/ 10 December 2008

I’m afraid of my dustman

I’ve always thought of him as my dustman — chubby and avuncular in his bright yellow council T-shirt as he hauls our wheelie bin across the steep street to a location more congenial for the truck that will follow.

He seems to have a notional seniority in the garbage crew and gets first pick of the cast-offs discarded by denizens of our pricey little enclave beneath the mountain. Last year’s Blahniks, a cellphone that has actual buttons — you know the kind of thing.

We always exchange a smile and a wave of a Monday morning as I leave for work, and in the evening I find the wheelie bin, not obscuring the garage door and forcing me to jam up the Clifton-bound traffic while I move it, but neatly to one side.

The relationship between consumer and clean-up man is an intimate one. He knows things about me I wouldn’t tell my closest friends: drug prescriptions, eating habits, financial records, alcohol consumption, so I am glad it’s also congenial.

Last week, however, things took a turn. I’d like to think it’s just because he’s getting sick of the festering nappies heaped on top of our more congenial leavings over the past year (I know, I know, I keep walking past the organic reusables at the neighbourhood feel-good emporium in a nimbus of guilt) but the truth is uglier.
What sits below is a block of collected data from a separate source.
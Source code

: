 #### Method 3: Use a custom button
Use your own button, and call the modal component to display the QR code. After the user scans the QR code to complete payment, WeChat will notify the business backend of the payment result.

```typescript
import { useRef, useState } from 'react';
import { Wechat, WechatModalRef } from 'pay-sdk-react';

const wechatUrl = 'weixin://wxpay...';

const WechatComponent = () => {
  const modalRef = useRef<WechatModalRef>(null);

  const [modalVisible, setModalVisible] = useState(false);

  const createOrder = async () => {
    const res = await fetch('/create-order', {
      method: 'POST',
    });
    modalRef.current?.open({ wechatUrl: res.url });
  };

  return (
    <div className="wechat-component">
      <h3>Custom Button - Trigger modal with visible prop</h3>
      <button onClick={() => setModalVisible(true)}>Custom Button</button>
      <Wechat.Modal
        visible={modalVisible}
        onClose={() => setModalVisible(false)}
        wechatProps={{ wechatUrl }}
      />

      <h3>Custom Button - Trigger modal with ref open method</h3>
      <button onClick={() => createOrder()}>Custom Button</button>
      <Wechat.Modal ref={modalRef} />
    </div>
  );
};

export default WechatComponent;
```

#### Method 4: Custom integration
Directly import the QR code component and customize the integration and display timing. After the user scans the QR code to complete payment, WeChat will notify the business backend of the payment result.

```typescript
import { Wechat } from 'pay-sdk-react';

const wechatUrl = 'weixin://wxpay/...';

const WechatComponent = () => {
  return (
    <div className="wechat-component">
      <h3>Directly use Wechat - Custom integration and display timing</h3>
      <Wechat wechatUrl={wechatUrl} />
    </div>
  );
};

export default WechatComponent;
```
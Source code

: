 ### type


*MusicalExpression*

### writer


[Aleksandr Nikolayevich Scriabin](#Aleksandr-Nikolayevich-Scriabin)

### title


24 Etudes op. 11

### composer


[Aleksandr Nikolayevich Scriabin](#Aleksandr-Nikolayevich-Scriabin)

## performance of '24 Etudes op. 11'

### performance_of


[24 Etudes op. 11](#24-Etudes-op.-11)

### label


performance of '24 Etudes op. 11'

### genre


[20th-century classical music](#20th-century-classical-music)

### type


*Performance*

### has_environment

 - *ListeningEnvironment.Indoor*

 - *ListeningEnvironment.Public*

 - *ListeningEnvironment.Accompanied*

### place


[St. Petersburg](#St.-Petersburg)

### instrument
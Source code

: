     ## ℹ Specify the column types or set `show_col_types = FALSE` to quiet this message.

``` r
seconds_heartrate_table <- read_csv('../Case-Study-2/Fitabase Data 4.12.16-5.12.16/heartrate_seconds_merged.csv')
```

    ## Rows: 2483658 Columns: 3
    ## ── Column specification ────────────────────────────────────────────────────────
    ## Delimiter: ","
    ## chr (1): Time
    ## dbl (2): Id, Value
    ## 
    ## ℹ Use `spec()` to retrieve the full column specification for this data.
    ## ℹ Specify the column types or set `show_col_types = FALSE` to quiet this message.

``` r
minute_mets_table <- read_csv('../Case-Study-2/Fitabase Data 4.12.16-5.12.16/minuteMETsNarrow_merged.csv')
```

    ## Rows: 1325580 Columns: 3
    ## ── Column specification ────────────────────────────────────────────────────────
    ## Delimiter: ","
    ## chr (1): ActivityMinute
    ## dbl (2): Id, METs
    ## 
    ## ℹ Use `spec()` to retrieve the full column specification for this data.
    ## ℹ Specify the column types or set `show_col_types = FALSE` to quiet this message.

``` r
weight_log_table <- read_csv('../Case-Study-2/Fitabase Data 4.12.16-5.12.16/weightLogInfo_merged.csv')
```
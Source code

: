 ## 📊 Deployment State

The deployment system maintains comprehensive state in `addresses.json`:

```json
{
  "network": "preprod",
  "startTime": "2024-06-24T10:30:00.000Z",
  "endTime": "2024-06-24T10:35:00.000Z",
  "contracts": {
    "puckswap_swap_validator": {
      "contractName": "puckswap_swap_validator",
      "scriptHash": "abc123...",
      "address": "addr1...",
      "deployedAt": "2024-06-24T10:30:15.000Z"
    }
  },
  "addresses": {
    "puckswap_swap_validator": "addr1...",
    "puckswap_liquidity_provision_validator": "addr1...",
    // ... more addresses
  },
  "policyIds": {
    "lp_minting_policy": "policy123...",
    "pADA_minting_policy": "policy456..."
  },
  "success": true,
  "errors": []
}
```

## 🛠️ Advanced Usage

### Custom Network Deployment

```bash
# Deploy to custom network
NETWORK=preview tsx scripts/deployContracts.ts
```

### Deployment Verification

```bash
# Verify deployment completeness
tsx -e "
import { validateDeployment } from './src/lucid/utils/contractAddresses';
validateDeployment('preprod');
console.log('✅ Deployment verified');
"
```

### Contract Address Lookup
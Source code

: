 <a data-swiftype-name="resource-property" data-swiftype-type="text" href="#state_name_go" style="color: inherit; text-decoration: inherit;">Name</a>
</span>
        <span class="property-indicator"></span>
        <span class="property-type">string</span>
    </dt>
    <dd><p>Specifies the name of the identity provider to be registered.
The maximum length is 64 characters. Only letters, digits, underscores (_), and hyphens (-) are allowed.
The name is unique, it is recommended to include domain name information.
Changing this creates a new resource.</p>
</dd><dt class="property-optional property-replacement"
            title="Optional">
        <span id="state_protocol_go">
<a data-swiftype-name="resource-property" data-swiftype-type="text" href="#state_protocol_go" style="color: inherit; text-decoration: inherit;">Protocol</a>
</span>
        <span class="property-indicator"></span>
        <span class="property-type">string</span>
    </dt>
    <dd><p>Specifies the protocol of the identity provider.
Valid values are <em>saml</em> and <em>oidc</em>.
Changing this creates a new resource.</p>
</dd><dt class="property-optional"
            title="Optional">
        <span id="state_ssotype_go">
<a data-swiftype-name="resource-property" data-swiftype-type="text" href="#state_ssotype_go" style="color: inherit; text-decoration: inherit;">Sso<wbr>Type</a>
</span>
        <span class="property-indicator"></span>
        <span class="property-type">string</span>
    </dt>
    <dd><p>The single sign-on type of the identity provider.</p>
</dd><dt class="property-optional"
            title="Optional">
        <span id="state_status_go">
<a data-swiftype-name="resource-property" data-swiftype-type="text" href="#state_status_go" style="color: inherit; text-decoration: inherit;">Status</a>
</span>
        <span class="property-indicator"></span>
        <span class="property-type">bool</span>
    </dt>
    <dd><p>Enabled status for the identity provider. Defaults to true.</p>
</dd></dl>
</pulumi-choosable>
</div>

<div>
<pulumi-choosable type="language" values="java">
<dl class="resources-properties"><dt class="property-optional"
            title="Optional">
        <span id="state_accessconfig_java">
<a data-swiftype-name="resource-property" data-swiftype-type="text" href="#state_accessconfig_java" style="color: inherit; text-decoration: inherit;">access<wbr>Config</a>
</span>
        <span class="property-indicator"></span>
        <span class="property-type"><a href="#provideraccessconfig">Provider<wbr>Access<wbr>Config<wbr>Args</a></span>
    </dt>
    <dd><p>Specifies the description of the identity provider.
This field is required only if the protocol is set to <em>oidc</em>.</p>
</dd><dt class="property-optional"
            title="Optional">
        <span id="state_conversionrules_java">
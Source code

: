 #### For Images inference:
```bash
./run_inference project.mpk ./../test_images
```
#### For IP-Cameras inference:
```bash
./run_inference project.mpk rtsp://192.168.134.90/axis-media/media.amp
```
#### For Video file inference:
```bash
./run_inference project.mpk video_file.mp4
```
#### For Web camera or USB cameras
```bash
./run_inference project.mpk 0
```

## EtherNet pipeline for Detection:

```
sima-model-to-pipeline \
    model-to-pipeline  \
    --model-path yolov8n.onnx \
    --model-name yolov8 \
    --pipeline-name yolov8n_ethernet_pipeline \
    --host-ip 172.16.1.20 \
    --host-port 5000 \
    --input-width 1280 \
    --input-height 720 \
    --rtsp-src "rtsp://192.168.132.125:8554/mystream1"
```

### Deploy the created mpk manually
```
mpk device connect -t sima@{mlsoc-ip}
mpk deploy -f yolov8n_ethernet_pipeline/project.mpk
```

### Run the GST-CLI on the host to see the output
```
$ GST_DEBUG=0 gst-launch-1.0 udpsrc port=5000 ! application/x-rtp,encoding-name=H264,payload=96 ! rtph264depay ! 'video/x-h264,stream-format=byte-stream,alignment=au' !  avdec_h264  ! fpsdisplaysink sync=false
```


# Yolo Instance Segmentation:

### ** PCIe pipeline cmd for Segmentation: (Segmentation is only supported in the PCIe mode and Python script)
The fact is that I buy the smiles each year with a generous ”Christmas box”. I know my R200 is generous because in Cape Town year-end donations to postie, street sweeper, and yes, dustman, are a long-established tradition, always recorded in a little black Croxley notebook so you can see what the neighbours paid, or so the guys on the truck can audit the payout.

I don’t mind paying this annual sweetener, even though it’s in some ways a reminder of old and unpleasantly paternalistic Cape Town, not to mention a breach of governance principles.

And I planned to pay it this year, even though Helen Zille’s new, efficient, non-paternalistic city council has banned the practice, and wants me to rat on my dustman when he solicits the cash. R226 this year, to take account of inflation.

But on Monday — with only three more garbage days till Christmas — I didn’t have cash in the house. ”I’ll give it to you next week”, I said, quite truthfully. ”No problem,” he replied cheerily.

When I came home, the wheelie bin was still by the garage door, still gravid with nappies. ”Perhaps the truck is late”, I thought. Except that all the other bins had been emptied.

I’d like to call the new, terribly efficient council. I know they would sort it out. When our loquat tree was transported into the street by a storm they cleared it in hours; when a power cut hits our dodgily wired area, a big yellow truck quickly rocks up to fix it.

The thing is, if I complain, someone might discipline my dustman, and then I’ll really be in a world of hurt.

The smiles will disappear, but the rubbish won’t. Or when it does the bin will be parked in front of the garage, and the topless cars heading to the topless beaches will stack up angrily behind me as I move it.

It’s a supremely effective protection racket, and I just can’t see my way around it. Helen may rule the council chamber, but even on the leafiest streets, Cape Town has much older laws. Flout them at your peril.